Your instructions: Search the records below for the string "discreteness", and report each line that contains it.

Given records:
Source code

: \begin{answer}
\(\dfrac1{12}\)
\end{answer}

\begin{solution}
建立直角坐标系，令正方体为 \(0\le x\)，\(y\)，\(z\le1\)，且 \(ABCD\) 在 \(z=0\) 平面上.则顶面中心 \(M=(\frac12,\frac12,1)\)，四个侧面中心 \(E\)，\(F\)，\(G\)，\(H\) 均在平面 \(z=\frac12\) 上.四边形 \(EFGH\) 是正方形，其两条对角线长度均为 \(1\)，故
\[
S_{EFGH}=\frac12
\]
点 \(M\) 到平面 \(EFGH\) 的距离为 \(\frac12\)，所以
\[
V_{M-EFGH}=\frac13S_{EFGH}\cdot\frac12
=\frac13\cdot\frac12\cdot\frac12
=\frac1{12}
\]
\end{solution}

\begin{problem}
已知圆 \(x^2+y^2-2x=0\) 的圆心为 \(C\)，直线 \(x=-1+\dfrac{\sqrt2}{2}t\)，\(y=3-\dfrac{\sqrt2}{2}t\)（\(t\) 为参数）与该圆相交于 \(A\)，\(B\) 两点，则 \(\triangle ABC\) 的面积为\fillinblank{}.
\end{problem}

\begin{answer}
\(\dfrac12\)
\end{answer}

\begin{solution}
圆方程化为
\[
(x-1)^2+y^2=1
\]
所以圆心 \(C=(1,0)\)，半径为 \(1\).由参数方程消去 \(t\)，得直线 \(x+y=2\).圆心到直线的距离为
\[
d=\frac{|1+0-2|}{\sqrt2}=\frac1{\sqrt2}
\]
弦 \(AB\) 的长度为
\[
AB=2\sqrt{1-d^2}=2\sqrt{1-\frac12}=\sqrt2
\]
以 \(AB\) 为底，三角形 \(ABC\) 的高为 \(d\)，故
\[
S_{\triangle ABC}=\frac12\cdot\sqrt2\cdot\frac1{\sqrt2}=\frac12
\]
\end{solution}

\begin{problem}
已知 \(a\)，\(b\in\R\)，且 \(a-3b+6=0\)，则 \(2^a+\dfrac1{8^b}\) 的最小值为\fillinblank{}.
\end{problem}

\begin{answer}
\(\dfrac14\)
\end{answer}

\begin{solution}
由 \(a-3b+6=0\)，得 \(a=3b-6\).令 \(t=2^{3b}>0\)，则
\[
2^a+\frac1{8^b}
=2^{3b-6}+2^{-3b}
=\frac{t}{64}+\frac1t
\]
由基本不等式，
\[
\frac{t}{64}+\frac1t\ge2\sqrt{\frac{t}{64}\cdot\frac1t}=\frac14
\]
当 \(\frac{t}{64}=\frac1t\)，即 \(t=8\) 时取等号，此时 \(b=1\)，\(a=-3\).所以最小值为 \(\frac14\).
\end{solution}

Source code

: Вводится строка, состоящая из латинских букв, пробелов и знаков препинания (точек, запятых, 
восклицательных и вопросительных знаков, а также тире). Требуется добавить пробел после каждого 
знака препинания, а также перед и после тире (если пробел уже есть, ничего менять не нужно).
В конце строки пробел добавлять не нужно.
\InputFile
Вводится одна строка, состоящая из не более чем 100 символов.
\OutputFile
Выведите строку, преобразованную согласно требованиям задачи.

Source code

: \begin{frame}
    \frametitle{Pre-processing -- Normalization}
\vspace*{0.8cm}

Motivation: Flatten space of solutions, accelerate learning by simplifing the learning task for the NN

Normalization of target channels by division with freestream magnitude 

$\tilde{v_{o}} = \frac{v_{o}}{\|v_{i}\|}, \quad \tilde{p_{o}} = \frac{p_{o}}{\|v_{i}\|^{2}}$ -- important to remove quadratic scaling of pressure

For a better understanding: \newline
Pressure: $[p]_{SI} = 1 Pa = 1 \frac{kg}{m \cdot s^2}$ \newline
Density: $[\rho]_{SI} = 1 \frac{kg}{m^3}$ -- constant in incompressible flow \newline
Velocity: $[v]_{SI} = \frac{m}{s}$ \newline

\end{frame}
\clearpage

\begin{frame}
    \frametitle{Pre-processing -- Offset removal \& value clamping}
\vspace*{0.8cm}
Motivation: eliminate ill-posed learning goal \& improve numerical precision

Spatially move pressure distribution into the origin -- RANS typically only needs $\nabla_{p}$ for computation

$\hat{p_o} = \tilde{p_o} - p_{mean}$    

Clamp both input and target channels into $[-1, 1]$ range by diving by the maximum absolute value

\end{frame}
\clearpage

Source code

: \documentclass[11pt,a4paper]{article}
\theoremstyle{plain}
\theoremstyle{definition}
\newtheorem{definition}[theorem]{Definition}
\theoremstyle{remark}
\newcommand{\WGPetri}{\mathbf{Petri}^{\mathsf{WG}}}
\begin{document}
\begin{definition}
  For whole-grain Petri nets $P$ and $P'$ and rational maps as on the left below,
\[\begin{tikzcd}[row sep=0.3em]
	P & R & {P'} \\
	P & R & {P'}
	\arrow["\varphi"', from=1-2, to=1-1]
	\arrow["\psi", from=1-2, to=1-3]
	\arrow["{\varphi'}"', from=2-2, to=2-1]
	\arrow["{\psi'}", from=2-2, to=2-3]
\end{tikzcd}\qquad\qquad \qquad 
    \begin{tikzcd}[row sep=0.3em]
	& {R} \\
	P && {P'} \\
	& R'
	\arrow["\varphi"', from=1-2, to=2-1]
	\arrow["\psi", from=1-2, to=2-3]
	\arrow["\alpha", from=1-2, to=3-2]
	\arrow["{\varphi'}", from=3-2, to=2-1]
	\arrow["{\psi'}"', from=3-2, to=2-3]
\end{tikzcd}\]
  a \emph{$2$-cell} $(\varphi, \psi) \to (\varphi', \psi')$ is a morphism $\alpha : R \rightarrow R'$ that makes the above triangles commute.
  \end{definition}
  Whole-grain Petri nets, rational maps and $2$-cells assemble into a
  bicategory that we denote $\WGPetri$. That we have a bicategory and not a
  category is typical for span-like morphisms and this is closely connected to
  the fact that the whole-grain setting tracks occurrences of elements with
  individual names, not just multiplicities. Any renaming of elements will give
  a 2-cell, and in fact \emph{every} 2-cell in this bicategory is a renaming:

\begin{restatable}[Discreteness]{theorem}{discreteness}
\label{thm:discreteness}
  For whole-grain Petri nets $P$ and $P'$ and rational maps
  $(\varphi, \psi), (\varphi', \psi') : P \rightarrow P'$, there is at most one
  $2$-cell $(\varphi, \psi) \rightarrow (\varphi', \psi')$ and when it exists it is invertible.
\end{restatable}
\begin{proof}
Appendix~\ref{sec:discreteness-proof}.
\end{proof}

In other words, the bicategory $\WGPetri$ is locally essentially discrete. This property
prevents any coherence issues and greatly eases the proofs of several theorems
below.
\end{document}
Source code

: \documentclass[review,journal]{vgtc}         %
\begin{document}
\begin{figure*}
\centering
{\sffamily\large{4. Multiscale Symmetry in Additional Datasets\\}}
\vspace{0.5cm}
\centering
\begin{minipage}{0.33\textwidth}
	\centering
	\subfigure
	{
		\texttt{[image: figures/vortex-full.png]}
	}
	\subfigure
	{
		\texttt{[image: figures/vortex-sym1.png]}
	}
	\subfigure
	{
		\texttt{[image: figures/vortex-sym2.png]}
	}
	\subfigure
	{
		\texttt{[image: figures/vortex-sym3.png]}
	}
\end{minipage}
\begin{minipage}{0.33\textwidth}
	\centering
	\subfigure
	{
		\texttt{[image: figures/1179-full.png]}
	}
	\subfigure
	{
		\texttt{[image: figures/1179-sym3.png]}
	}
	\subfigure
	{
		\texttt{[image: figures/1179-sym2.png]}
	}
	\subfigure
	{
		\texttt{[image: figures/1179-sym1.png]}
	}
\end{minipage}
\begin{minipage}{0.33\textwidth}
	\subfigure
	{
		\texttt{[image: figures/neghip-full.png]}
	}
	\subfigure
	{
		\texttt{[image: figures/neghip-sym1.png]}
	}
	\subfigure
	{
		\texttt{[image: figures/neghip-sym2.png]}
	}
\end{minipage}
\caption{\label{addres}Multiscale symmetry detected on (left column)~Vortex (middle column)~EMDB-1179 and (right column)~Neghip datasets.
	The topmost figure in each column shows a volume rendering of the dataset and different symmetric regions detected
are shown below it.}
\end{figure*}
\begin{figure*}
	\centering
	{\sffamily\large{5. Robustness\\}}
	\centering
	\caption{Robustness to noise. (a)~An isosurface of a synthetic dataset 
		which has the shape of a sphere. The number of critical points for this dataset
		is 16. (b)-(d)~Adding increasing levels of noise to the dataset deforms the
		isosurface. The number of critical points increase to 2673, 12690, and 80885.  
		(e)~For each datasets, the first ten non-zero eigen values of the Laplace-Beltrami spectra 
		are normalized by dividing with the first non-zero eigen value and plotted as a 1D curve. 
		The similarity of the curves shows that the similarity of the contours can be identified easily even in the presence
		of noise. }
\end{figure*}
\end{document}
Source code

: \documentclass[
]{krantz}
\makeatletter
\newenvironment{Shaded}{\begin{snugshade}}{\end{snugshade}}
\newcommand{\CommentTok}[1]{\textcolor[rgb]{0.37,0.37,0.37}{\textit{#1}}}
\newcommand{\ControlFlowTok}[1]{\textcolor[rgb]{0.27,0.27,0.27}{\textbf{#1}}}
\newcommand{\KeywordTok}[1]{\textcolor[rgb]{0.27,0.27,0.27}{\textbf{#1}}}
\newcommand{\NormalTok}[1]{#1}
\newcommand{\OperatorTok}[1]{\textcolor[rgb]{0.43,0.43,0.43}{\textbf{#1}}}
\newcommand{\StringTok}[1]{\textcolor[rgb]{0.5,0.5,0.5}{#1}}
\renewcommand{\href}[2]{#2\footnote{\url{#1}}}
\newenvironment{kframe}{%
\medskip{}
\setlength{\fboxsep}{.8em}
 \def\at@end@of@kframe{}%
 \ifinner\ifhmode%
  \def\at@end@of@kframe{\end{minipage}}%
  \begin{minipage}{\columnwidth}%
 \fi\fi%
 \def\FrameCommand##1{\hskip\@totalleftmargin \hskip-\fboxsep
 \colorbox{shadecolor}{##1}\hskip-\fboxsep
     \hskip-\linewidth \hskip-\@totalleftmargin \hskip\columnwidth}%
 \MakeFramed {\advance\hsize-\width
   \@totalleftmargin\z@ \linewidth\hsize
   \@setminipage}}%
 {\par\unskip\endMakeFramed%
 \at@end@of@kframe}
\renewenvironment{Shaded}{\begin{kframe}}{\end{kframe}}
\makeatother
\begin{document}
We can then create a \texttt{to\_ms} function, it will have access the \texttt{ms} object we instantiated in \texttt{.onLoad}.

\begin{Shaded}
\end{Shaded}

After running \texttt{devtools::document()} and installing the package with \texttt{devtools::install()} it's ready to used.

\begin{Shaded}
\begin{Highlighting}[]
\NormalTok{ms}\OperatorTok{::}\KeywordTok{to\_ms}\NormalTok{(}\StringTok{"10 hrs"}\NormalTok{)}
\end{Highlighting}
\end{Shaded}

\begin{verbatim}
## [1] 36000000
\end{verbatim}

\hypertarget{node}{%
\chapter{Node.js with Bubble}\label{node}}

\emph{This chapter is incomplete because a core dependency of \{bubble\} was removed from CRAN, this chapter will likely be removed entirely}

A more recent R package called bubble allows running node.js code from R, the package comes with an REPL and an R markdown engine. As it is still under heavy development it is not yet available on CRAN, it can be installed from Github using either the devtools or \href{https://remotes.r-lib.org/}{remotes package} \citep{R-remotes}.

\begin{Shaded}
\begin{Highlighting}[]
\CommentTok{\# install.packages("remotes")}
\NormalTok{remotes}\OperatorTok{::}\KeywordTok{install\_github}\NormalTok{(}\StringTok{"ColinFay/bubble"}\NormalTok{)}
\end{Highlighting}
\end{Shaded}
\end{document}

Finished task:
\begin{restatable}[Discreteness]{theorem}{discreteness}
\label{thm:discreteness}
Appendix~\ref{sec:discreteness-proof}.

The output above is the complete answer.